Sure thing, from what I understand, it's TUBITAK's hand-rolled version of an end-to-end machine learning platform. ML/Data scientists, software engineers at various institutions across Turkey doing critical basic science and (defence) R&D probably used (or wanted to use) commercial MLaaS (Machine Learning as a Service) platforms like
Azure ML or
Amazon Sagemaker, which pose data ownership issues. It seems Safir Zeka (SZ) covers a lot of what those platforms have to offer. I will be simplifying a lot, so the following is not an accurate overview on MLOps.

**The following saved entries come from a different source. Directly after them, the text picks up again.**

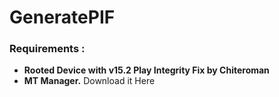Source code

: # GeneratePIF

### Requirements :
+ **Rooted Device with v15.2 Play Integrity Fix by Chiteroman**
+ **MT Manager.**
Download it Here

- Web/Data Scraping: A specialized "crawler" is submitted to SZ which likely schedules and distributes
(lightweight) VMs (virtual machines) collect the targeted data sources (for speed and the prevention of throttling). These are used to build large textual/media datasets for training models. OpenAI infamously scraped a large portion of the open web to train its family of GPT LLNs (large language models).

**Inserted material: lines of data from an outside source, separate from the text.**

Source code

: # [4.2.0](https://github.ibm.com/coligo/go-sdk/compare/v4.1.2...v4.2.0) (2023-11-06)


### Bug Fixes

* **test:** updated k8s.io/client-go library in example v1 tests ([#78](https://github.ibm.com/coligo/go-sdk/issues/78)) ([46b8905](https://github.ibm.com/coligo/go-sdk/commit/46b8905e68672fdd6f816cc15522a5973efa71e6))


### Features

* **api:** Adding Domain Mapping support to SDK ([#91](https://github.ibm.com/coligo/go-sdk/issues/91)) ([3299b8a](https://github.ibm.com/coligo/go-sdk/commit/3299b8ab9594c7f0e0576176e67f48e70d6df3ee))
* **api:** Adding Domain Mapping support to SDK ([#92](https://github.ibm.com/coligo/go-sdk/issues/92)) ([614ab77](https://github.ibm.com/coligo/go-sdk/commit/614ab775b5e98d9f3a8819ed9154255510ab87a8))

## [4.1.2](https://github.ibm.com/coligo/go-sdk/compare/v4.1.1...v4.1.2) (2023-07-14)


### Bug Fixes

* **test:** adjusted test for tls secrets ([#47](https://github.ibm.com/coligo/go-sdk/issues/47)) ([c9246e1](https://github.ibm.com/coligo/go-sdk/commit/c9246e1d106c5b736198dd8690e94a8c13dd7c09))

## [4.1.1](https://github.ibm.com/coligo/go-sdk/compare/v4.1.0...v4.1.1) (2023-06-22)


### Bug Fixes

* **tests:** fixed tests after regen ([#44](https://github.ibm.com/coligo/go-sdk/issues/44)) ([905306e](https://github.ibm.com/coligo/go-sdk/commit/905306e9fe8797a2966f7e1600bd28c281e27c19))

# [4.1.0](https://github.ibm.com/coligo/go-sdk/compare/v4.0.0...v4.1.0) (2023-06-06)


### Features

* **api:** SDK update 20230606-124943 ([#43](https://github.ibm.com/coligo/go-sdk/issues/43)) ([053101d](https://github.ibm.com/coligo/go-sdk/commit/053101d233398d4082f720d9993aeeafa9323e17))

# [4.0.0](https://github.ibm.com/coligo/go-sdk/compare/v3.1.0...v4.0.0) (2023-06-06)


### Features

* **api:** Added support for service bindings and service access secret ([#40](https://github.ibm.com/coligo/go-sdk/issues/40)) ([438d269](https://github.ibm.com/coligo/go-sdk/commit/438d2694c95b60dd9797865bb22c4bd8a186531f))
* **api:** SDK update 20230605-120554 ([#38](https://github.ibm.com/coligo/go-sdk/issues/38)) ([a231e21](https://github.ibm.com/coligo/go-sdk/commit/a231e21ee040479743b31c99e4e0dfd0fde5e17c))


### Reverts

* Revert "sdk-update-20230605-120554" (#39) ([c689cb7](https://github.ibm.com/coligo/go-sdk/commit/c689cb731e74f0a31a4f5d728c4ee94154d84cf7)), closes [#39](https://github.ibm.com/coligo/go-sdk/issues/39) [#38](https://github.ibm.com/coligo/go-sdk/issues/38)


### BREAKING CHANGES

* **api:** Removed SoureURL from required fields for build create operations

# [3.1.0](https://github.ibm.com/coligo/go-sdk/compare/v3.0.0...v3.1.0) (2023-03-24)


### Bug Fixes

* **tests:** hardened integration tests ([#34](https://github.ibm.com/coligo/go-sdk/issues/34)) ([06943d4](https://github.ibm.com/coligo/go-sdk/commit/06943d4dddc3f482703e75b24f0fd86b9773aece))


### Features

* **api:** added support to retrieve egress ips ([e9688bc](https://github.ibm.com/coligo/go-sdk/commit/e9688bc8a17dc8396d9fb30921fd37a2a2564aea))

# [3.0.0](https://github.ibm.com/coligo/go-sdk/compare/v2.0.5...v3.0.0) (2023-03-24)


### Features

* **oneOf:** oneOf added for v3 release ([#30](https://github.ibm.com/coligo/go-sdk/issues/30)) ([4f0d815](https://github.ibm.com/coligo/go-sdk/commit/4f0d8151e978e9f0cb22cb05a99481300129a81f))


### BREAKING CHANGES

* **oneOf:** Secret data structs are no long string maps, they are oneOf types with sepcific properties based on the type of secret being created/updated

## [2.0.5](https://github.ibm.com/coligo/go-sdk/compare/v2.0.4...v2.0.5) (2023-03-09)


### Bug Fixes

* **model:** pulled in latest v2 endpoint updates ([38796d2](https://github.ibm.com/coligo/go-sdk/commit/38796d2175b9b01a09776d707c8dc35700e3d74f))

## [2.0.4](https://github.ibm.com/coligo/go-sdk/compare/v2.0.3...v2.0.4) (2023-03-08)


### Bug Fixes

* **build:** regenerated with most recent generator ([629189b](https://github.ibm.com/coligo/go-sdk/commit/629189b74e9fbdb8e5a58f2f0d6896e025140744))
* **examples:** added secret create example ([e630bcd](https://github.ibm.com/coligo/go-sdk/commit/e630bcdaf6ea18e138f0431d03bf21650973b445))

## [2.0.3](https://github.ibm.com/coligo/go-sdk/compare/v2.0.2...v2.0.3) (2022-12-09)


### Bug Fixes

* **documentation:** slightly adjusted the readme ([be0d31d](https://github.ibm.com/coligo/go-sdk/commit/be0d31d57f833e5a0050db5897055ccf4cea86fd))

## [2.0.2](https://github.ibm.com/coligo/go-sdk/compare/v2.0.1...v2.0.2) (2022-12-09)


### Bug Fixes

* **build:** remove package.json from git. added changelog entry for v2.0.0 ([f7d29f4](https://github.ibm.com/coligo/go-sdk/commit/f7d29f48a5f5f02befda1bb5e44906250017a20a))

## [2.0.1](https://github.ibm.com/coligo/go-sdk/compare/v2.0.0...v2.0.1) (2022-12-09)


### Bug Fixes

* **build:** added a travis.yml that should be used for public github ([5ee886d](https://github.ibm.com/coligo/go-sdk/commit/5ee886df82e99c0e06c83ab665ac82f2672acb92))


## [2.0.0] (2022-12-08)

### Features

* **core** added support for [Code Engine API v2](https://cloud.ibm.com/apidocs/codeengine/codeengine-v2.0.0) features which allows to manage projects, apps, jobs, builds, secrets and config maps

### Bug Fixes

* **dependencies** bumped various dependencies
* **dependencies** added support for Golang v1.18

- Data Sources: When datasets get sufficiently large, it's difficult to organize and distribute them to users (machines or people). SZ probably provides an interface to databases (structured data only) or data lakes (all types of data, less structured, like a simplified computer filesystem for very large files on the cloud) that users can stream (
Apache Spark/
Flink) or download on-demand. The sources can be versioned, provisioned and distributed across multiple servers for added convenience, safety and redundancy.
- Data
Pipelines: Raw data usually needs to be prepared before experimentation or training of ML models. In the diagram, they give the example of normalization. E.g. disparate date formats converted to a standard ISO version or numbers min-max normalized to lie in a certain interval (usually [0, 1]). SZ probably interfaces with
Apache Airflow, which is a library that allows you chain scripts that do this stuff. These pipelines can be scheduled to run at specified intervals or triggered by programmed events (like new data). They can be processed incrementally or in batches.
- Data Visualization: Processed data from these pipelines are usually cached and written to one of those data sources. Since they mention containers, which are lightweight VMs that can be spun up quickly on the cloud, SZ provides services where you launch one of these containers (there are probably templates) and work on your experiments/analyses on the cloud via a notebook interface.
DataBricks and/or
Jupyter notebooks are probably integrated. Google has
Colab, which works similarly, but is closed-source and runs only on their cloud. These notebooks can be used to develop the models, do data analysis and visualization etc. They can be automated as part of a pipeline.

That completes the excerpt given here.